In 2007 a show called Between the Devil and the Deep Blue Sea from fledgling theatre company 1927 was an instant word-of-mouth hit in its 40 seater Edinburgh Fringe venue. The show toured internationally, and was seen in Berlin by opera director Barrie Kosky who instantly invited them to work on a new production of Die Zauberflöte for the Komische Oper. It was an unlikely request as Kosky had been bored stiff by productions of Die Zauberflöte in the past, yet knew that his opera house had to tackle this work sooner rather than later. Suzanne Andrade, director at 1927 and from a literary cabaret background, and animator Paul Barritt were complete strangers to the world of opera. They said yes immediately.

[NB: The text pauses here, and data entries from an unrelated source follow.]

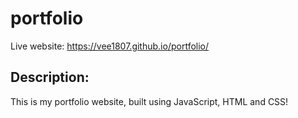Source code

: # portfolio
Live website: https://vee1807.github.io/portfolio/

__<h2>Description:</h2>__
<p>This is my portfolio website, built using JavaScript, HTML and CSS!</p>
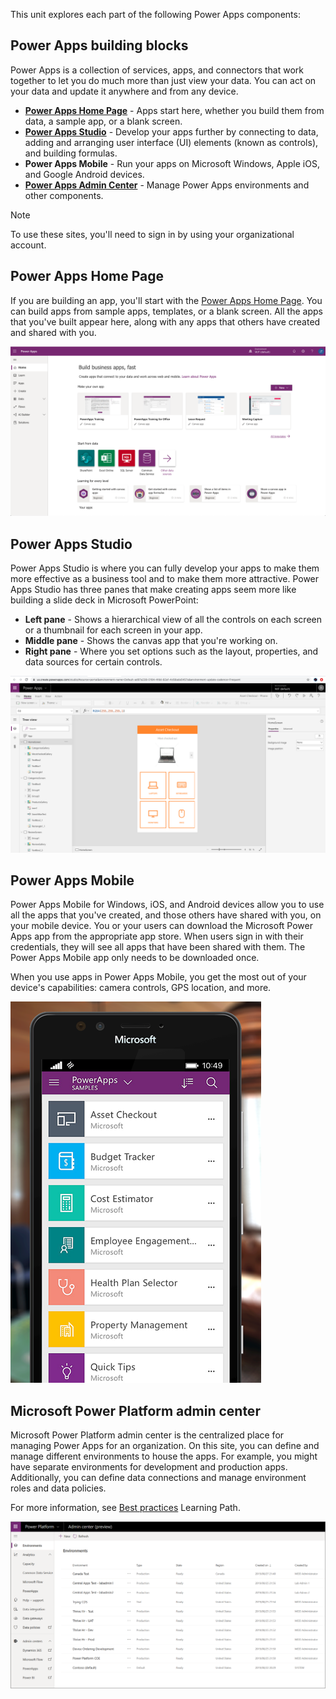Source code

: This unit explores each part of the following Power Apps components:

## Power Apps building blocks

Power Apps is a collection of services, apps, and connectors that work together to let you do much more than just view your data. You can act on your data and update it anywhere and from any device.

- [**Power Apps Home Page**](https://make.powerapps.com/?azure-portal=true) - Apps start here, whether you build them from data, a sample app, or a blank screen.
- [**Power Apps Studio**](https://create.powerapps.com/studio/?azure-portal=true) - Develop your apps further by connecting to data, adding and arranging user interface (UI) elements (known as controls), and building formulas.
- **Power Apps Mobile** - Run your apps on Microsoft Windows, Apple iOS, and Google Android devices.
- [**Power Apps Admin Center**](https://admin.powerplatform.microsoft.com/?azure-portal=true) - Manage Power Apps environments and other components.

> [!NOTE]
> To use these sites, you'll need to sign in by using your organizational account.

## Power Apps Home Page

If you are building an app, you'll start with the [Power Apps Home Page](https://make.powerapps.com/?azure-portal=true). You can build apps from sample apps, templates, or a blank screen. All the apps that you've built appear here, along with any apps that others have created and shared with you.

![Screenshot of the Power Apps home page view.](../media/powerapps-homepage-5.png)

## Power Apps Studio

Power Apps Studio is where you can fully develop your apps to make them more effective as a business tool and to make them more attractive. Power Apps Studio has three panes that make creating apps seem more like building a slide deck in Microsoft PowerPoint:

- **Left pane** - Shows a hierarchical view of all the controls on each screen or a thumbnail for each screen in your app.
- **Middle pane** - Shows the canvas app that you're working on.
- **Right pane** - Where you set options such as the layout, properties, and data sources for certain controls.

![Screenshot of the Power Apps Studio pane views.](../media/powerapps-full-screen.png)

## Power Apps Mobile

Power Apps Mobile for Windows, iOS, and Android devices allow you to use all the apps that you've created, and those others have shared with you, on your mobile device. You or your users can download the Microsoft Power Apps app from the appropriate app store. When users sign in with their credentials, they will see all apps that have been shared with them. The Power Apps Mobile app only needs to be downloaded once.

When you use apps in Power Apps Mobile, you get the most out of your device's capabilities: camera controls, GPS location, and more.

![Power Apps Mobile screen view for phones and tablets.](../media/update-4.png)

## Microsoft Power Platform admin center

Microsoft Power Platform admin center is the centralized place for managing Power Apps for an organization. On this site, you can define and manage different environments to house the apps. For example, you might have separate environments for development and production apps. Additionally, you can define data connections and manage environment roles and data policies.

For more information, see [Best practices](/learn/paths/best-practices-environments/?azure-portal=true) Learning Path.

![Screenshot of Microsoft Power Platform admin center.](../media/update-5.png)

Die Zauberflöte, described as “an opera of pictures” is a perfect work for this collision of talent. On paper, the idea sounds deceptively simple: the set is one big projection screen with several rotating platforms at different levels to allow characters to appear and vanish in a cartoon film projection. Taking silent film and 1920s Berlin as their main references, the visual magic came from the madcap imagination of 1927, let loose on this most popular of operas from a complete blank canvas to form a riot of images on screen. Opera and video-projection are uneasy bedfellows, but these hand-drawn figures brought out a childlike wonder, hugging the audience in an embrace of humanitarian warmth, as this opera should. A zany cartoon cast of strange animals and mechanical creatures inhabit a steam-punk clockwork world, where a Tinkerbell winged fairly scatters magic notes, joins up the stars in the sky and takes the signs of the zodiac on a dance through the heavens. Papageno is accompanied by his all-knowing black cat, spectacularly useless at bird catching; when temporarily struck dumb by the three ladies, a cartoon red chattering mouth hovers teasingly round his head.
The singers are mostly fixed on their lofty vertiginous platforms or at stage level and they interact with the projected images with split second timing making it all work seamlessly. With a four night consecutive run, many parts were double cast, and the opening night singers were uniformly strong. Dominik Königer was a hapless everyman ‘Buster Keaton’ Papageno, a warm baritone in his rumpled rust coloured suit, dragged unwillingly through the whole adventure by Tamino, a dinner-suited Allan Clayton in particularly fine voice. The three ladies, Nina Bernsteiner, Karolina Gumos and Ezgi Kutlu were a strongly sung and amusing ensemble, dressed in 1930s three-quarter length earthy coloured coats with fur collars and cloche hats, blowing smoke rings and scattering love hearts.